From these I would point to some interesting pieces of anecdotal evidence:

The 2010 Giants and their 40.7 FB% led the majors in outfield UZR by a substantial margin (40.7 to 31.6), despite the fact that they gave more than 1100 innings to Pat Burrell and Aubrey Huff, lead-footed former DHs who nonetheless somehow finished with positive UZRs for the season.

The 2007 Cubs had an exceptional 44.3 OF UZR in a season where they handed most of the innings to Alfonso Soriano, Jacque Jones, and Cliff Floyd, all of whom substantially outperformed their career numbers with some help from a Chicago staff that sent 40.6% of batted balls in their direction.

On the other side, the ’05 Cardinals, despite featuring some premier outfield talent in Jim Edmonds, Larry Walker, Reggie Sanders, and So Taguchi, finished with a -6.1 OF UZR, thanks to a pitching staff that put only 29.7% of batted balls in the air.

The difference between 30% and 40% can easily be several hundred plays, so when you consider Simon’s point about the significance of even a handful of mistakes in a few months of play, you can see what kind of advantage those extra opportunities provide.

This is not to say that UZR is useless, just that is unreliable in single season increments and that unreliability is passed on to WAR, which we habitually use/misuse when discussing single seasons and partial seasons.

I can’t play several positions. (or “The Adam Dunn Effect”)

WAR’s move to the mainstream is deeply tied to the rising popularity of FanGraphs.  One of the first of it’s “unlikely results” to spark considerable conversation was Ben Zobrist leading AL batters (and finishing behind only Albert Pujols and Zack Greinke overall) in 2009.  Zobrist had a breakout season which was impressive by any measure, but his WAR was given a major boost by his defense (only Franklin Gutierrez and Nyjer Morgan got a greater advantage from fielding).

On one level, this seemed legit.  Zobrist appeared at every position on the diamond in ’09 and over the years has proven himself to be an above-average defender at second base and in right field.  Managers have long lauded the value of versatility and lavished praise on players like Zobrist, Mark DeRosa, and Placido Polanco, who play several key positions well and also swing decent sticks.  Zobrist’s looked like evidence of their wisdom.
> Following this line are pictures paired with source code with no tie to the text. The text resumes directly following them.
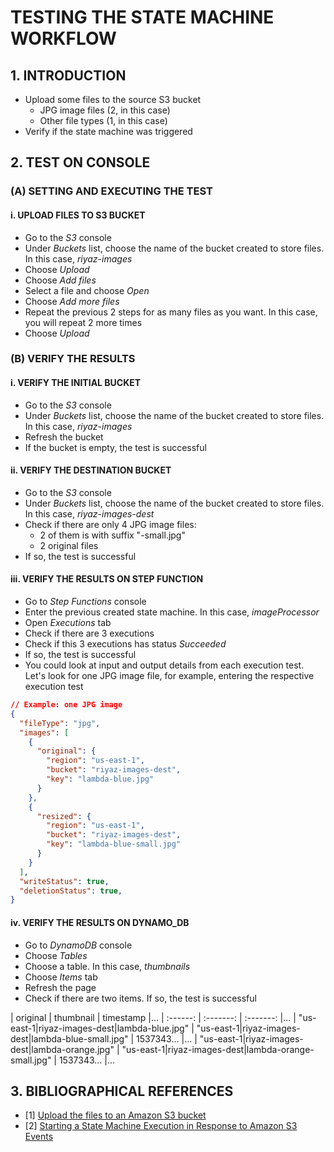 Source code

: # TESTING THE STATE MACHINE WORKFLOW

## 1. INTRODUCTION

- Upload some files to the source S3 bucket
  - JPG image files (2, in this case)
  - Other file types (1, in this case)
- Verify if the state machine was triggered

## 2. TEST ON CONSOLE

### (A) SETTING AND EXECUTING THE TEST

#### i. UPLOAD FILES TO S3 BUCKET

- Go to the *S3* console
- Under *Buckets* list, choose the name of the bucket created to store files. In this case, *riyaz-images*
- Choose *Upload*
- Choose *Add files*
- Select a file and choose *Open*
- Choose *Add more files*
- Repeat the previous 2 steps for as many files as you want. In this case, you will repeat 2 more times
- Choose *Upload*

### (B) VERIFY THE RESULTS

#### i. VERIFY THE INITIAL BUCKET

- Go to the *S3* console
- Under *Buckets* list, choose the name of the bucket created to store files. In this case, *riyaz-images*
- Refresh the bucket
- If the bucket is empty, the test is successful

#### ii. VERIFY THE DESTINATION BUCKET

- Go to the *S3* console
- Under *Buckets* list, choose the name of the bucket created to store files. In this case, *riyaz-images-dest*
- Check if there are only 4 JPG image files:
  - 2 of them is with suffix "-small.jpg"
  - 2 original files
- If so, the test is successful

#### iii. VERIFY THE RESULTS ON STEP FUNCTION

- Go to *Step Functions* console
- Enter the previous created state machine. In this case, *imageProcessor*
- Open *Executions* tab
- Check if there are 3 executions
- Check if this 3 executions has status *Succeeded*
- If so, the test is successful
- You could look at input and output details from each execution test.
Let's look for one JPG image file, for example, entering the respective execution test

```json
// Example: one JPG image
{
  "fileType": "jpg",
  "images": [
    {
      "original": {
        "region": "us-east-1",
        "bucket": "riyaz-images-dest",
        "key": "lambda-blue.jpg"
      }
    },
    {
      "resized": {
        "region": "us-east-1",
        "bucket": "riyaz-images-dest",
        "key": "lambda-blue-small.jpg"
      }
    }
  ],
  "writeStatus": true,
  "deletionStatus": true,
}
```

#### iv. VERIFY THE RESULTS ON DYNAMO_DB

- Go to *DynamoDB* console
- Choose *Tables*
- Choose a table. In this case, *thumbnails*
- Choose *Items* tab
- Refresh the page
- Check if there are two items. If so, the test is successful

| original | thumbnail | timestamp |...
| :------: | :-------: | :-------: |...
| "us-east-1|riyaz-images-dest|lambda-blue.jpg"   | "us-east-1|riyaz-images-dest|lambda-blue-small.jpg"   | 1537343... |...
| "us-east-1|riyaz-images-dest|lambda-orange.jpg" | "us-east-1|riyaz-images-dest|lambda-orange-small.jpg" | 1537343... |...

## 3. BIBLIOGRAPHICAL REFERENCES

- [1] [Upload the files to an Amazon S3 bucket](https://docs.aws.amazon.com/redshift/latest/dg/tutorial-loading-data-upload-files.html)
- [2] [Starting a State Machine Execution in Response to Amazon S3 Events](https://docs.aws.amazon.com/step-functions/latest/dg/tutorial-cloudwatch-events-s3.html)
But while it isn’t much of a stretch to believe that Zobrist’s glove was worth a couple wins to the Rays in 2009, try selling this: According to WAR, in 2011, Carlos Lee has had as much defensive value as Troy Tulowitzki.

There are two types of utilitymen, those who are given the job because they play many positions well and those who are given it because they play no position well.  As yet, WAR struggles to distinguish between the two.  It reads Houston’s inability to decide where Lee hurts them least as evidence of Lee’s versatility.  It suggests that Howie Kendrick‘s defense at second base has gone from average to exceptional since Mike Scioscia started giving him more starts in left field.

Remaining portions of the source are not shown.